→ **GOAL OF THE EXERCISE**: Go over the entries and report the lines where the word "uploads" occurs.

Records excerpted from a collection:
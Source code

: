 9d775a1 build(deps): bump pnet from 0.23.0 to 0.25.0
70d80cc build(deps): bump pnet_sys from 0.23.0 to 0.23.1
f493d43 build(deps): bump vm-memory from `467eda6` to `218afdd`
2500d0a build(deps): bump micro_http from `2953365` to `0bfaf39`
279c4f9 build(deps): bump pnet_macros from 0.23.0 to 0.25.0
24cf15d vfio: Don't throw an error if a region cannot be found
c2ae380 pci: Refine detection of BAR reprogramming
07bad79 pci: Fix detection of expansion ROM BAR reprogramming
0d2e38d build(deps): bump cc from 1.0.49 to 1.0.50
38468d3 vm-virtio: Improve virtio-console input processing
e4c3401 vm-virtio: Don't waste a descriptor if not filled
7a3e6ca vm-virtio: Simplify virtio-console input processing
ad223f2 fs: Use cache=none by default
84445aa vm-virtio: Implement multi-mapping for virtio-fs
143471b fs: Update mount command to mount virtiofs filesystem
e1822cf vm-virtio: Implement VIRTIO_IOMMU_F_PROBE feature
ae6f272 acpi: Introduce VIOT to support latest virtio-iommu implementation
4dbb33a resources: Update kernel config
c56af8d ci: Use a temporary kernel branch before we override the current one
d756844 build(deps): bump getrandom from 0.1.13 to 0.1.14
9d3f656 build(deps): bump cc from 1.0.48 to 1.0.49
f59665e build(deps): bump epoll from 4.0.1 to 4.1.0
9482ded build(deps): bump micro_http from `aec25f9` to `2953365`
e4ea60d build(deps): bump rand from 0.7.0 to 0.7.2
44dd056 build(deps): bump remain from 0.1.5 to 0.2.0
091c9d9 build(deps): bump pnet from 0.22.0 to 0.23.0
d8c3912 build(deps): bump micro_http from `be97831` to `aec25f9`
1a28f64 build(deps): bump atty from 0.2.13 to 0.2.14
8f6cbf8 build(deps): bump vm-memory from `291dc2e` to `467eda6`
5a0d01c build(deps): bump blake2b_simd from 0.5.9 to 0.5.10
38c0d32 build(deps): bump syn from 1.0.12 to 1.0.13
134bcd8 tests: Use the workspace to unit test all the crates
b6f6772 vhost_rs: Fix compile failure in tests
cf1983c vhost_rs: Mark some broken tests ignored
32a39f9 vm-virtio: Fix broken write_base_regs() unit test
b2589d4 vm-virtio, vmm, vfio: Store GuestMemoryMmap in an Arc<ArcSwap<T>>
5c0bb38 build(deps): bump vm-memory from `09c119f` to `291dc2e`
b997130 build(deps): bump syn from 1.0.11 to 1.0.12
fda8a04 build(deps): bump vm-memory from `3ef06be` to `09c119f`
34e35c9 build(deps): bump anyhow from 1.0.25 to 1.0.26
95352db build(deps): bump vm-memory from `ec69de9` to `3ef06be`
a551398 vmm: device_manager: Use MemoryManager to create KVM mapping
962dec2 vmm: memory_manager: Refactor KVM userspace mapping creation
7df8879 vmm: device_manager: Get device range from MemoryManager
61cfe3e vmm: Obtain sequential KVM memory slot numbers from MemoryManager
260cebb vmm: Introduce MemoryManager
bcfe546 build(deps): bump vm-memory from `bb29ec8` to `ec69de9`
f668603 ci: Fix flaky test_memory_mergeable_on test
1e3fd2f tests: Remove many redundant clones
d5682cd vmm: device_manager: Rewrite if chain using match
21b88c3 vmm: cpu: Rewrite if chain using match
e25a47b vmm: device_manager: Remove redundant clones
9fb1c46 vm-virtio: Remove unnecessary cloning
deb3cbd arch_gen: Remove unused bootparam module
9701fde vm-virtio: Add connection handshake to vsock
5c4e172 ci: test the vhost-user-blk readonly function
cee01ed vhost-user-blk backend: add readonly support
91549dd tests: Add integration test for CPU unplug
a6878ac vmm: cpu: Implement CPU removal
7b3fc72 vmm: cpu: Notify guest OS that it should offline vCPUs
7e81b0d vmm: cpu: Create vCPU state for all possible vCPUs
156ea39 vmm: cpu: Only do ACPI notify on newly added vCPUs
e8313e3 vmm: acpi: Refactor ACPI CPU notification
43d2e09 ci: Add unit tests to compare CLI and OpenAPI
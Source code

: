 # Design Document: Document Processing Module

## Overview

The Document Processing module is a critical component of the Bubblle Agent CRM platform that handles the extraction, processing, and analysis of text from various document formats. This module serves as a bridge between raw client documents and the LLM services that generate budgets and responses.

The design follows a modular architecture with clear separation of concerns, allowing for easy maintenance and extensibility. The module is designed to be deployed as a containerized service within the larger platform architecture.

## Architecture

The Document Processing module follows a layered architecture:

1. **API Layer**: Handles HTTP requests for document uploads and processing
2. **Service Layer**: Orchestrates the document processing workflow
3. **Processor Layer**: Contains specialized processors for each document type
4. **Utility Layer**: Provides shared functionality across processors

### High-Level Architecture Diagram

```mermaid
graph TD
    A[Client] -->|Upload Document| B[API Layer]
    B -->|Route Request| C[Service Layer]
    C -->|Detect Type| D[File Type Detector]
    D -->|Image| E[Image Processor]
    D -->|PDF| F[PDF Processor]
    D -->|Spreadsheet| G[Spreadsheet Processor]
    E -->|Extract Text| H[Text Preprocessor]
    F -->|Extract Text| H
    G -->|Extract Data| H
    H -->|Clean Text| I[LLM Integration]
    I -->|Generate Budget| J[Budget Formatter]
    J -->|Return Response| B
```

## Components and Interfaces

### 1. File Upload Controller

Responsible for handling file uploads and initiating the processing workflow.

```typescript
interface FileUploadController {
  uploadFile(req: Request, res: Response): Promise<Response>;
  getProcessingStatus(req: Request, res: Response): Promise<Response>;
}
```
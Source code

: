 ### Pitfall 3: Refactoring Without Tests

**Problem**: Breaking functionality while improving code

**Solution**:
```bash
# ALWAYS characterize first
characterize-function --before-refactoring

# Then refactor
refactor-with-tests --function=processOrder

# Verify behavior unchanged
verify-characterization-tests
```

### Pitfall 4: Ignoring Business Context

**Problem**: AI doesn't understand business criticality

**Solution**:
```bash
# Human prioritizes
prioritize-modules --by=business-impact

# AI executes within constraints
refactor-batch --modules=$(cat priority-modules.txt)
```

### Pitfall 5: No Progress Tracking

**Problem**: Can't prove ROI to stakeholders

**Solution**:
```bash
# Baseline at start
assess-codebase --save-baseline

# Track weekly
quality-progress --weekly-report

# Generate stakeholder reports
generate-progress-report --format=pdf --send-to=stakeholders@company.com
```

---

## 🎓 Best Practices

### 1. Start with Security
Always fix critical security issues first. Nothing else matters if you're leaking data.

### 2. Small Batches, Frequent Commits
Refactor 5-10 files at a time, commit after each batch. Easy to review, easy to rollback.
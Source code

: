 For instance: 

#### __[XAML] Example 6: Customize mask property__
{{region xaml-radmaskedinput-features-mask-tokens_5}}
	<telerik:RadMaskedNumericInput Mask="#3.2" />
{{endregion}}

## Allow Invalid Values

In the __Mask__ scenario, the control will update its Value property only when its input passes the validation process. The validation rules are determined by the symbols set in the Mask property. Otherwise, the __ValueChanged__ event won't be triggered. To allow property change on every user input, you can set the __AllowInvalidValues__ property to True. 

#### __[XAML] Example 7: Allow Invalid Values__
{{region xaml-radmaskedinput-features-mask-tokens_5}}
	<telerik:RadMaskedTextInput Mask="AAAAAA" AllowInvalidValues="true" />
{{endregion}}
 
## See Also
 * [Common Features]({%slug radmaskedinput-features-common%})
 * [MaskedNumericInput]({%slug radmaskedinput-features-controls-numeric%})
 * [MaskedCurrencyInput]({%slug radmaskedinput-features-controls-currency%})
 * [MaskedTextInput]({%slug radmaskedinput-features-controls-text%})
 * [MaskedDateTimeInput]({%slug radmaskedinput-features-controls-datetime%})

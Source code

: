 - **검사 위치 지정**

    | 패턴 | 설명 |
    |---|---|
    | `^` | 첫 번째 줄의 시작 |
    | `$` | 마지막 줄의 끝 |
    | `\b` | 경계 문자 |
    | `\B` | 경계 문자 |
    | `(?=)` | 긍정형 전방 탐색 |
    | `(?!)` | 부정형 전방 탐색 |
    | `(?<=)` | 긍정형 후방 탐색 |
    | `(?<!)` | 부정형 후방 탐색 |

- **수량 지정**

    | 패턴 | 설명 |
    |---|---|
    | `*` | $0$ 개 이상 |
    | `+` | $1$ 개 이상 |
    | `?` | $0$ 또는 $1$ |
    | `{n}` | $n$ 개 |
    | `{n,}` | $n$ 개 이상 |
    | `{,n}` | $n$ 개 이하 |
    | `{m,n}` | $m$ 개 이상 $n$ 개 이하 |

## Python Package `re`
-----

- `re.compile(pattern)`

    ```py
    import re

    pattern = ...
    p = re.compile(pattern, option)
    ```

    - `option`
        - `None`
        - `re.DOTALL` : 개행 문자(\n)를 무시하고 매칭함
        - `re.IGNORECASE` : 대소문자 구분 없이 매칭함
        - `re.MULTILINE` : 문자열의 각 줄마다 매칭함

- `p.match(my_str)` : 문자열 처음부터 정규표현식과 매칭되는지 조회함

→ **ANSWER**:
1. **API Layer**: Handles HTTP requests for document uploads and processing
Responsible for handling file uploads and initiating the processing workflow.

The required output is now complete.